No approval for appointment of new service providers
“In terms of procurement and contract management, some goods, works, or services were not procured in accordance with a fair, transparent, and competitive process. In certain cases where contracts had expired, appropriate processes were not followed to appoint new service providers, and no approval was granted in this regard.
“Management failed to check and monitor compliance with the relevant laws and regulations and did not follow the National Treasury’s instruction in terms of the renewal and extension of contracts with service providers, who manage the indirect loan book on behalf of the bank.
“Moreover, appropriate risk management activities were not conducted to ensure that risk assessments, including the consideration of liquidity and credit risks, were properly performed. No wonder the Land Bank’s cash reserves or funds held for short-term and emergency financing purposes had declined by almost 80% to R700 million, compared to R3,2 billion in the previous year. “This level of incompetence cannot be overlooked. Heads must roll. This situation cannot be allowed to continue,” said Agri SA.
Suggested policy certainties must be addressed immediately
Masipa said for the Land Bank to find investors and continue with its mandate, it needs to restore faith in the local and international markets. He suggested two policy certainties that must be addressed with immediate effect:
- Expropriation of land without compensation must be scrapped. It is going to kill agricultural jobs and the economy of South Africa.
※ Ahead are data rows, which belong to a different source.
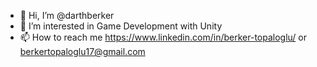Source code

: - 👋 Hi, I’m @darthberker
- 👀 I’m interested in Game Development with Unity
- 📫 How to reach me https://www.linkedin.com/in/berker-topaloglu/ or berkertopaloglu17@gmail.com

<!---
darthberker/darthberker is a ✨ special ✨ repository because its `README.md` (this file) appears on your GitHub profile.
You can click the Preview link to take a look at your changes.
--->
The Constitution makes sufficient provision to address land reform in South Africa.
- The Land Bank’s mandate must be clear as to whether it supports both commercial and emerging farmers. The uncertainties originating from agri finance programmes designed to support the bank’s land reform agenda are never implemented. In addition, it confuses the market with regard to the government’s seriousness about agricultural reforms. The Land Bank must be clear about its support towards commercial farmers.
“Investors want clarity, bold statements, and a robust implementation plan. However, the ANC government keeps making statements with no intent to implement such a plan. This has led to the failure of the bank,” said Masipa. – Ursula Human, AgriOrbit.